El corto tiempo que llevaba caminando resultaba algo reconfortante, pues me ayudaba a mantener la mente y el cuerpo relajados. Algo necesario antes de cumplir con mi trabajo. De pronto, un agudo llanto infantil llamó mi atención y me acerqué hasta el lugar de donde provenía.
Se trataba de un pequeño de mejillas rosadas y ojos tan claros como la miel. No debía tener más de cinco años de edad pero sus ojos eran vivaces y brillantes a pesar de las lágrimas.

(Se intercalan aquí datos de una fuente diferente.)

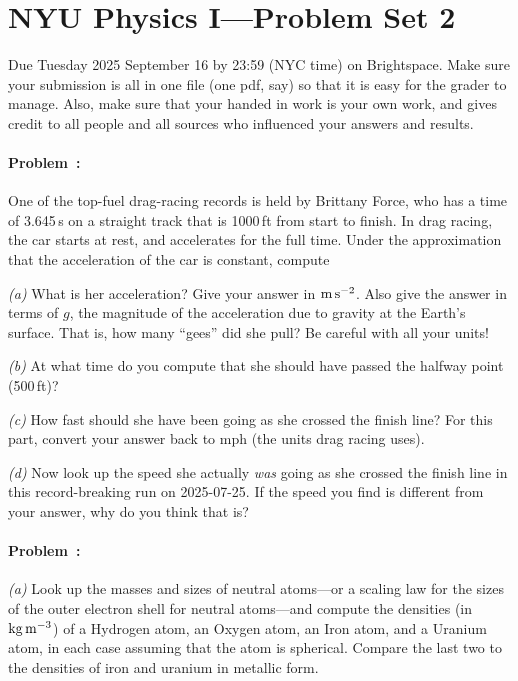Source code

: \documentclass[12pt]{article}
\begin{document}
\section*{NYU Physics I---Problem Set 2}

Due Tuesday 2025 September 16 by 23:59 (NYC time) on Brightspace. Make sure
your submission is all in one file (one pdf, say) so that it is easy for
the grader to manage. Also, make sure that your handed in work is your
own work, and gives credit to all people and all sources who influenced
your answers and results.

\paragraph{Problem~\theproblem:}%
One of the top-fuel drag-racing records is held by Brittany Force, who has a
time of 3.645\,s on a straight track that is 1000\,ft from start to finish.
In drag racing, the car starts at rest, and accelerates for the full time.
Under the approximation that the acceleration of the car is constant, compute

\textsl{(a)} What is her acceleration? Give your answer in $\mathrm{m}\,\mathrm{s}^{-2}$.
Also give the answer in terms of $g$, the magnitude of the acceleration due
to gravity at the Earth's surface. That is, how many ``gees'' did she pull?
Be careful with all your units!

\textsl{(b)} At what time do you compute that she should have passed the halfway point (500\,ft)?

\textsl{(c)} How fast should she have been going as she crossed the finish line?
For this part, convert your answer back to mph (the units drag racing uses).

\textsl{(d)} Now look up the speed she actually \emph{was} going as she crossed
the finish line in this record-breaking run on 2025-07-25.
If the speed you find is different from your answer, why do you think that is?

\paragraph{Problem~\theproblem:}%
\textsl{(a)} Look up the masses and sizes of neutral atoms---or a
scaling law for the sizes of the outer electron shell for neutral
atoms---and compute the densities (in $\mathrm{kg}\,\mathrm{m}^{-3}$) of a Hydrogen
atom, an Oxygen atom, an Iron atom, and a Uranium atom, in each case
assuming that the atom is spherical. Compare the
last two to the densities of iron and uranium in metallic form.
\end{document}
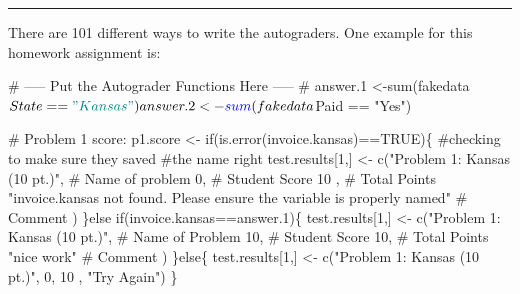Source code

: \documentclass[
]{article}
\newenvironment{Shaded}{}{}
\newcommand{\CommentTok}[1]{\textcolor[rgb]{0.00,0.50,0.00}{#1}}
\newcommand{\ControlFlowTok}[1]{\textcolor[rgb]{0.00,0.00,1.00}{#1}}
\newcommand{\DecValTok}[1]{#1}
\newcommand{\FloatTok}[1]{#1}
\newcommand{\KeywordTok}[1]{\textcolor[rgb]{0.00,0.00,1.00}{#1}}
\newcommand{\NormalTok}[1]{#1}
\newcommand{\OperatorTok}[1]{#1}
\newcommand{\OtherTok}[1]{\textcolor[rgb]{1.00,0.25,0.00}{#1}}
\newcommand{\StringTok}[1]{\textcolor[rgb]{0.00,0.50,0.50}{#1}}
\begin{document}
\begin{center}\rule{0.5\linewidth}{0.5pt}\end{center}

There are 101 different ways to write the autograders. One example for
this homework assignment is:

\hypertarget{numCode}{%
\label{numCode}}%
\begin{Shaded}
\begin{Highlighting}[numbers=left,,]
    \CommentTok{# ----- Put the Autograder Functions Here ----- #}
\NormalTok{    answer}\FloatTok{.1}\NormalTok{ <-}\KeywordTok{sum}\NormalTok{(fakedata}\OperatorTok{$}\NormalTok{State}\OperatorTok{==}\StringTok{"Kansas"}\NormalTok{)}
\NormalTok{    answer}\FloatTok{.2}\NormalTok{ <-}\StringTok{ }\KeywordTok{sum}\NormalTok{(fakedata}\OperatorTok{$}\NormalTok{Paid }\OperatorTok{==}\StringTok{ "Yes"}\NormalTok{)}
    
    \CommentTok{# Problem 1 score:}
\NormalTok{    p1.score <-}\StringTok{ }\ControlFlowTok{if}\NormalTok{(}\KeywordTok{is.error}\NormalTok{(invoice.kansas)}\OperatorTok{==}\OtherTok{TRUE}\NormalTok{)\{ }\CommentTok{#checking to make sure they saved }
    \CommentTok{#the name right}
\NormalTok{        test.results[}\DecValTok{1}\NormalTok{,] <-}\StringTok{ }\KeywordTok{c}\NormalTok{(}\StringTok{"Problem 1: Kansas (10 pt.)"}\NormalTok{, }\CommentTok{# Name of problem}
                              \DecValTok{0}\NormalTok{, }\CommentTok{# Student Score}
                              \DecValTok{10}\NormalTok{ , }\CommentTok{# Total Points}
                              \StringTok{"invoice.kansas not found. }
\StringTok{                              Please ensure the variable is properly named"} \CommentTok{# Comment}
\NormalTok{                              )}
\NormalTok{    \}}\ControlFlowTok{else} \ControlFlowTok{if}\NormalTok{(invoice.kansas}\OperatorTok{==}\NormalTok{answer}\FloatTok{.1}\NormalTok{)\{}
\NormalTok{        test.results[}\DecValTok{1}\NormalTok{,] <-}\StringTok{ }\KeywordTok{c}\NormalTok{(}\StringTok{"Problem 1: Kansas (10 pt.)"}\NormalTok{, }\CommentTok{# Name of Problem}
                              \DecValTok{10}\NormalTok{, }\CommentTok{# Student Score}
                              \DecValTok{10}\NormalTok{, }\CommentTok{# Total Points}
                              \StringTok{"nice work"} \CommentTok{# Comment}
\NormalTok{                              )}
\NormalTok{    \}}\ControlFlowTok{else}\NormalTok{\{}
\NormalTok{        test.results[}\DecValTok{1}\NormalTok{,] <-}\StringTok{ }\KeywordTok{c}\NormalTok{(}\StringTok{"Problem 1: Kansas (10 pt.)"}\NormalTok{,}
                              \DecValTok{0}\NormalTok{,}
                              \DecValTok{10}\NormalTok{ ,}
                              \StringTok{"Try Again"}\NormalTok{)}
\NormalTok{    \}}
    

\end{Highlighting}
\end{Shaded}
\end{document}
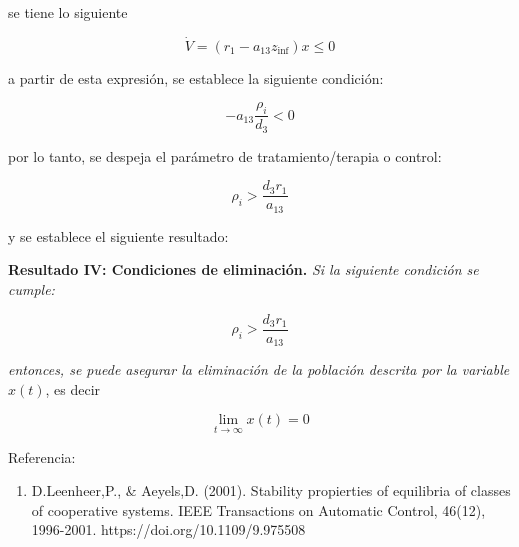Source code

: \documentclass[letterpaper,11pt]{article}
\begin{document}
se tiene lo siguiente

\begin{equation*}
\dot{V}=\left( r_{1}-a_{13}z_{\inf }\right) x\leq 0
\end{equation*}

a partir de esta expresi\'{o}n, se establece la siguiente condici\'{o}n:

\begin{equation*}
-a_{13}\frac{\rho _{i}}{d_{3}}<0
\end{equation*}

por lo tanto, se despeja el par\'{a}metro de tratamiento/terapia o control:

\begin{equation*}
\rho _{i}>\frac{d_{3}r_{1}}{a_{13}}
\end{equation*}

y se establece el siguiente resultado:

\bigskip

\textbf{Resultado IV: Condiciones de eliminaci\'{o}n. }\textit{Si la
siguiente condici\'{o}n se cumple:}

\begin{equation*}
\rho _{i}>\frac{d_{3}r_{1}}{a_{13}}
\end{equation*}

\textit{entonces, se puede asegurar la eliminaci\'{o}n de la poblaci\'{o}n
descrita por la variable }$x\left( t\right) $, es decir

\begin{equation*}
\lim_{t\rightarrow \infty }x\left( t\right) =0
\end{equation*}

\bigskip

\bigskip

Referencia:

\begin{enumerate}
\item D.Leenheer,P., \& Aeyels,D. (2001). Stability propierties of
equilibria of classes of cooperative systems. IEEE Transactions on Automatic
Control, 46(12), 1996-2001. https://doi.org/10.1109/9.975508
\end{enumerate}
\end{document}
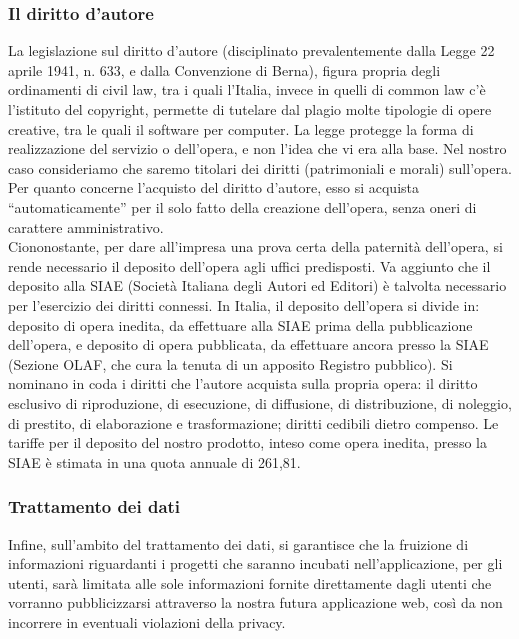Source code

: \subsubsection{Il diritto d'autore}
La legislazione sul diritto d'autore (disciplinato prevalentemente dalla Legge 22 aprile 1941, n. 633, e dalla Convenzione di Berna), figura propria degli ordinamenti di civil law, tra i quali l'Italia, invece in quelli di common law c'è l'istituto del copyright, permette di tutelare dal plagio molte tipologie di opere creative, tra le quali il software per computer. La legge protegge la forma di realizzazione del servizio o dell'opera, e non l'idea che vi era alla base. Nel nostro caso consideriamo che saremo titolari dei diritti (patrimoniali e morali) sull'opera. Per quanto concerne l'acquisto del diritto d'autore, esso si acquista ``automaticamente'' per il solo fatto della creazione dell'opera, senza oneri di carattere amministrativo.\\
Ciononostante, per dare all'impresa una prova certa della paternità dell'opera, si rende necessario il deposito dell'opera agli uffici predisposti. Va aggiunto che il deposito alla SIAE (Società Italiana degli Autori ed Editori) è talvolta necessario per l'esercizio dei diritti connessi. In Italia, il deposito dell'opera si divide in: deposito di opera inedita, da effettuare alla SIAE prima della pubblicazione dell'opera, e deposito di opera pubblicata, da effettuare ancora presso la SIAE (Sezione OLAF, che cura la tenuta di un apposito Registro pubblico). Si nominano in coda i diritti che l'autore acquista sulla propria opera: il diritto esclusivo di riproduzione, di esecuzione, di diffusione, di distribuzione, di noleggio, di prestito, di elaborazione e trasformazione; diritti cedibili dietro compenso. Le tariffe per il deposito del nostro prodotto, inteso come opera inedita, presso la SIAE è stimata in una quota annuale di 261,81\officialeuro.

\subsubsection{Trattamento dei dati}
Infine, sull'ambito del trattamento dei dati, si garantisce che la fruizione di informazioni riguardanti i progetti che saranno incubati nell'applicazione, per gli utenti, sarà limitata alle sole informazioni fornite direttamente dagli utenti che vorranno pubblicizzarsi attraverso la nostra futura applicazione web, così da non incorrere in eventuali violazioni della privacy.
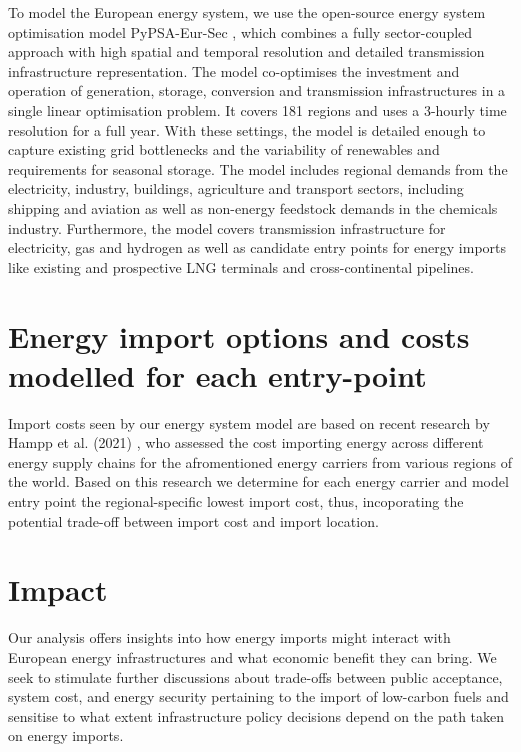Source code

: \documentclass[12pt,3p]{elsarticle}
\begin{document}
To model the European energy system, we use the open-source energy system
optimisation model PyPSA-Eur-Sec \cite{PyPSAEurSecSectorCoupled}, which combines a fully
sector-coupled approach with high spatial and temporal resolution and detailed
transmission infrastructure representation. The model co-optimises the
investment and operation of generation, storage, conversion and transmission
infrastructures in a single linear optimisation problem. It covers 181 regions
and uses a 3-hourly time resolution for a full year. With these settings, the
model is detailed enough to capture existing grid bottlenecks and the
variability of renewables and requirements for seasonal storage. The model
includes regional demands from the electricity, industry, buildings, agriculture
and transport sectors, including shipping and aviation as well as non-energy
feedstock demands in the chemicals industry.  Furthermore, the model covers
transmission infrastructure for electricity, gas and hydrogen as well as
candidate entry points for energy imports like existing and prospective LNG
terminals and cross-continental pipelines.

\section*{Energy import options and costs modelled for each entry-point}

Import costs seen by our energy system model are based on recent research by
Hampp et al. (2021) \cite{hamppImportOptions2021}, who assessed the cost
importing energy across different energy supply chains for the afromentioned
energy carriers from various regions of the world. Based on this research we
determine for each energy carrier and model entry point the regional-specific
lowest import cost, thus, incoporating the potential trade-off between import
cost and import location.

\section*{Impact}

Our analysis offers insights into how energy imports might interact with
European energy infrastructures and what economic benefit they can bring. We
seek to stimulate further discussions about trade-offs between public
acceptance, system cost, and energy security pertaining to the import of
low-carbon fuels and sensitise to what extent infrastructure policy decisions
depend on the path taken on energy imports.
\end{document}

Estaba sentado en una de las bancas, y parecía asustado. Se me hizo algo tierno, sobre todo por la manera en qué chupaba su pulgar mientras sostenía una colorida pelota bajo su brazo.
Observé alrededor en busca de sus padres, o alguien que le estuviera acompañando, pero al parecer estaba solo y nadie parecía darse cuenta de su llanto. Decidí acercarme hasta él, solo con la firme intención de calmarlo. Al menos, hasta que alguien viniera en su búsqueda.
Porque si hay algo que odio en esta vida, es ver a un niño sufrir.
—Hola —saludé, de manera casual para no asustarlo mientras me colocaba a su altura—. ¿Por qué lloras? ¿Acaso te has perdido?
Apenas hizo un gesto afirmativo con su cabeza, pero no levantó el rostro. Aunque ya sabía que sus ojos estaban llenos de lágrimas, eso casi me parte el corazón.
—¡Oh, vaya, eso sí que es un problema! Sabes, también estoy algo perdida —confesé para hacerle sentir bien y ganar su confianza—. ¿Te molesta si me siento junto a ti? Es que tengo un poco de miedo y tu pareces un chico valiente —añadí esperando convencerle.
Sus grandes e inocentes ojos me observaron con la ilusión propia de un niño y luego se limpió la nariz. Sin embargo no me dirigió una palabra; en cambio, consintió que me sentara en la banca, lo que me hizo un poco de gracia.
—Gracias —dije al acomodarme a su lado y me miró de soslayo—. Sabes, me llamo Irina.
—Vanya —respondió cabizbajo y sentí una punzada en el pecho.
Primero aquella chica me recordó a Santee y, ahora, este niño con el mismo nombre de mi padre.
¿Qué se supone qué signifique esto?
Habían pasado algunos años, cinco para ser exactos, desde la última vez que escuché su nombre.
Vanya, así le llamaba mi madre, así ordenó que le dijera.